Output a verbatim copy of the data, cut off after the line that contains "0. Activate the plugin".
─── Records shown ───
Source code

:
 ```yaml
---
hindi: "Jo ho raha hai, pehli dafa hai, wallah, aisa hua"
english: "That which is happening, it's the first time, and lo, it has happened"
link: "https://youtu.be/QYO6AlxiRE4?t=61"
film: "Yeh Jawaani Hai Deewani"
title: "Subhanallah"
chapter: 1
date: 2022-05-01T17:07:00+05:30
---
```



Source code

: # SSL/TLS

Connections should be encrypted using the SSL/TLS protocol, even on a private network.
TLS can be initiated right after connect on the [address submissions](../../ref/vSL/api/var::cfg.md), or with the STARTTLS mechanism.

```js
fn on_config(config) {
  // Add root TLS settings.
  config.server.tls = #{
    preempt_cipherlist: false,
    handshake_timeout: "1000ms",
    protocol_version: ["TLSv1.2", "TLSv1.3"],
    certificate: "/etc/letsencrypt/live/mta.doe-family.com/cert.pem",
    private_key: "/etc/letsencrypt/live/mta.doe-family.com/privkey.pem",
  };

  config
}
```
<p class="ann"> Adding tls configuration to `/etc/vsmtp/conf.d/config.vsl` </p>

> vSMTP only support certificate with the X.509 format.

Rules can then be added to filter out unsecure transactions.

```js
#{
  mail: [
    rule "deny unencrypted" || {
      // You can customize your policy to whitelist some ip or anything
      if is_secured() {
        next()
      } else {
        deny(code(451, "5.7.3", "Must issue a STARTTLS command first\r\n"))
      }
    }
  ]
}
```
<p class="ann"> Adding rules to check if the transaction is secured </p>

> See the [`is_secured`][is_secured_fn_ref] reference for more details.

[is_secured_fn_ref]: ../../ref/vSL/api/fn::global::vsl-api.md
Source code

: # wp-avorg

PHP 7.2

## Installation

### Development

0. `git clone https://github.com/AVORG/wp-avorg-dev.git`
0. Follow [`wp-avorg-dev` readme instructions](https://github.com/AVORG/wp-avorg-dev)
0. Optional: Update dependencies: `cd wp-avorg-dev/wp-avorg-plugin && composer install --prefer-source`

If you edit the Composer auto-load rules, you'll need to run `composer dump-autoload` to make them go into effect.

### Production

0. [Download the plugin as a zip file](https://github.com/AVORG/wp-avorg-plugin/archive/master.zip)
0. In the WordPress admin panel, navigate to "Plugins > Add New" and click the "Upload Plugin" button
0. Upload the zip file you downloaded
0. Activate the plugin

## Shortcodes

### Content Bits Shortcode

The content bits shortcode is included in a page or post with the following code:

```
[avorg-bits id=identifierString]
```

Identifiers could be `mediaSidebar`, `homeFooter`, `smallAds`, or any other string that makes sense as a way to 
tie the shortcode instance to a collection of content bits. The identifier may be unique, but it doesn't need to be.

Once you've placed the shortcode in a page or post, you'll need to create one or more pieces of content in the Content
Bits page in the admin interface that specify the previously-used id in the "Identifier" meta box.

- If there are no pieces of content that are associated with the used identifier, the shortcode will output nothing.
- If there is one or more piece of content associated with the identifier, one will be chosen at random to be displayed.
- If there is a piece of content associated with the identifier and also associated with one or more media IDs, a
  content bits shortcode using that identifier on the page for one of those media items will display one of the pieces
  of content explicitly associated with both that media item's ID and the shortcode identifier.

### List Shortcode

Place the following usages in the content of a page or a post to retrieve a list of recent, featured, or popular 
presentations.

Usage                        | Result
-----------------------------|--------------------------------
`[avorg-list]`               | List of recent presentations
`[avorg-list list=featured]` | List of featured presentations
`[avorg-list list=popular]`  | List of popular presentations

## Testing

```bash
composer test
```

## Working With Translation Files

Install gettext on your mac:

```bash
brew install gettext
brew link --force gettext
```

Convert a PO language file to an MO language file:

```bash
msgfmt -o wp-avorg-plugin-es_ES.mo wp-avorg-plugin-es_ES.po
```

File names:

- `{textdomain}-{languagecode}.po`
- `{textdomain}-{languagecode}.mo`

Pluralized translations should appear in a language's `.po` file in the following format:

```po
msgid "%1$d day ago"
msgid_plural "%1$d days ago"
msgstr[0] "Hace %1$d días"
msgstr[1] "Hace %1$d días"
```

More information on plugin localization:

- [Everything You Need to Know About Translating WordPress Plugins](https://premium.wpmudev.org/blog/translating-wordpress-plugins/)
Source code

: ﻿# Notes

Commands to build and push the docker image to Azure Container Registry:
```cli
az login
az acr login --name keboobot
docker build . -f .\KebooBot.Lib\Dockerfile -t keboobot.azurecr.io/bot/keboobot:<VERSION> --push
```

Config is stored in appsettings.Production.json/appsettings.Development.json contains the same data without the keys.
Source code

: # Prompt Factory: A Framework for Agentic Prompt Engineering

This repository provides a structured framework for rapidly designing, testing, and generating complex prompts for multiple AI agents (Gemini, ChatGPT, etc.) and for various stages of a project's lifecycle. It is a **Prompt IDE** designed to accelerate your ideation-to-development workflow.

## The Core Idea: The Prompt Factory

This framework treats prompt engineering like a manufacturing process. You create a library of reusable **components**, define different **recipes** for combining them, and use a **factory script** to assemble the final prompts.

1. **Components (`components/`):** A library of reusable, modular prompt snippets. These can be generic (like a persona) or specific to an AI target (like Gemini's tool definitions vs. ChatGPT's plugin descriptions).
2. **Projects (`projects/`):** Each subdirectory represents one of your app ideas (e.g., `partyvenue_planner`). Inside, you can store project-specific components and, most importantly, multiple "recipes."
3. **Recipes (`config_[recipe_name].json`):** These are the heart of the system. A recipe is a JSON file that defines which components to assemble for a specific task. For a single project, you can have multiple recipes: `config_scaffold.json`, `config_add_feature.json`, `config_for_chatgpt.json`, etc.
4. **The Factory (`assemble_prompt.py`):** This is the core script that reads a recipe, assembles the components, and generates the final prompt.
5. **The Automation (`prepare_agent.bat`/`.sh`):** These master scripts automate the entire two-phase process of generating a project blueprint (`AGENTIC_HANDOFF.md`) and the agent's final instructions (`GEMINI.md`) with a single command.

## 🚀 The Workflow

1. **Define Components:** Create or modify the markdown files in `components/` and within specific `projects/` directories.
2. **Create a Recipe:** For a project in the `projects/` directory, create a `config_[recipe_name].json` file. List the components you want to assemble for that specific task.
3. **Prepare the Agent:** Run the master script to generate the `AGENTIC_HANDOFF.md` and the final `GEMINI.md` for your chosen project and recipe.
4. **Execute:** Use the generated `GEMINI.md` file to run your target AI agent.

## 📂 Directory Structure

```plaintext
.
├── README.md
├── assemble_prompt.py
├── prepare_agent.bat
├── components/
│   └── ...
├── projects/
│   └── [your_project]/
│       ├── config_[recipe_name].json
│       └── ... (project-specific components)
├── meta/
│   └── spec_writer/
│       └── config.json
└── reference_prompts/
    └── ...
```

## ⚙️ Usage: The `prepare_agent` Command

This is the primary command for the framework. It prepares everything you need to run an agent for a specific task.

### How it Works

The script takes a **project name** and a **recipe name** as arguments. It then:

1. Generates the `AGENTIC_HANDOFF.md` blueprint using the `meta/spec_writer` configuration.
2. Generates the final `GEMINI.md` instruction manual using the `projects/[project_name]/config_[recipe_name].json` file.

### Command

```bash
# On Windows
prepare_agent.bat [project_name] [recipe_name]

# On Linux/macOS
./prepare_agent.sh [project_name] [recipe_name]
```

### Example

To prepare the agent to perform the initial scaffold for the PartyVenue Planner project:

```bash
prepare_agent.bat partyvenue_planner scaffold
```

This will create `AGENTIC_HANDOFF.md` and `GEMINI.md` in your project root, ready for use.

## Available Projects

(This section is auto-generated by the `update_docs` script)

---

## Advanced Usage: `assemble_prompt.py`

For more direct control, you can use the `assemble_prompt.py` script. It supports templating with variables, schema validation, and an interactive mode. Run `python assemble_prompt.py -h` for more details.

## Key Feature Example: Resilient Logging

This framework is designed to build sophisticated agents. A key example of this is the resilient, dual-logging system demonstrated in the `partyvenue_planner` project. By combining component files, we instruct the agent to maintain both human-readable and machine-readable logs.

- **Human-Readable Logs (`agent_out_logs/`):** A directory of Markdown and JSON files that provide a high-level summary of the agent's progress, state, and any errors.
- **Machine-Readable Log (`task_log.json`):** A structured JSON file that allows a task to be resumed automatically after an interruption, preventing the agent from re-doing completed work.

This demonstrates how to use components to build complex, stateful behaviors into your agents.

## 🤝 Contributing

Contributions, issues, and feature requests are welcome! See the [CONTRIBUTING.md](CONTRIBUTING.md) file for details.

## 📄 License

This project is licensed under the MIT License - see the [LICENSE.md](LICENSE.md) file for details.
───
> Written response
Source code

:
 ```yaml
---
hindi: "Jo ho raha hai, pehli dafa hai, wallah, aisa hua"
english: "That which is happening, it's the first time, and lo, it has happened"
link: "https://youtu.be/QYO6AlxiRE4?t=61"
film: "Yeh Jawaani Hai Deewani"
title: "Subhanallah"
chapter: 1
date: 2022-05-01T17:07:00+05:30
---
```



Source code

: # SSL/TLS

Connections should be encrypted using the SSL/TLS protocol, even on a private network.
TLS can be initiated right after connect on the [address submissions](../../ref/vSL/api/var::cfg.md), or with the STARTTLS mechanism.

```js
fn on_config(config) {
  // Add root TLS settings.
  config.server.tls = #{
    preempt_cipherlist: false,
    handshake_timeout: "1000ms",
    protocol_version: ["TLSv1.2", "TLSv1.3"],
    certificate: "/etc/letsencrypt/live/mta.doe-family.com/cert.pem",
    private_key: "/etc/letsencrypt/live/mta.doe-family.com/privkey.pem",
  };

  config
}
```
<p class="ann"> Adding tls configuration to `/etc/vsmtp/conf.d/config.vsl` </p>

> vSMTP only support certificate with the X.509 format.

Rules can then be added to filter out unsecure transactions.

```js
#{
  mail: [
    rule "deny unencrypted" || {
      // You can customize your policy to whitelist some ip or anything
      if is_secured() {
        next()
      } else {
        deny(code(451, "5.7.3", "Must issue a STARTTLS command first\r\n"))
      }
    }
  ]
}
```
<p class="ann"> Adding rules to check if the transaction is secured </p>

> See the [`is_secured`][is_secured_fn_ref] reference for more details.

[is_secured_fn_ref]: ../../ref/vSL/api/fn::global::vsl-api.md
Source code

: # wp-avorg

PHP 7.2

## Installation

### Development

0. `git clone https://github.com/AVORG/wp-avorg-dev.git`
0. Follow [`wp-avorg-dev` readme instructions](https://github.com/AVORG/wp-avorg-dev)
0. Optional: Update dependencies: `cd wp-avorg-dev/wp-avorg-plugin && composer install --prefer-source`

If you edit the Composer auto-load rules, you'll need to run `composer dump-autoload` to make them go into effect.

### Production

0. [Download the plugin as a zip file](https://github.com/AVORG/wp-avorg-plugin/archive/master.zip)
0. In the WordPress admin panel, navigate to "Plugins > Add New" and click the "Upload Plugin" button
0. Upload the zip file you downloaded
0. Activate the plugin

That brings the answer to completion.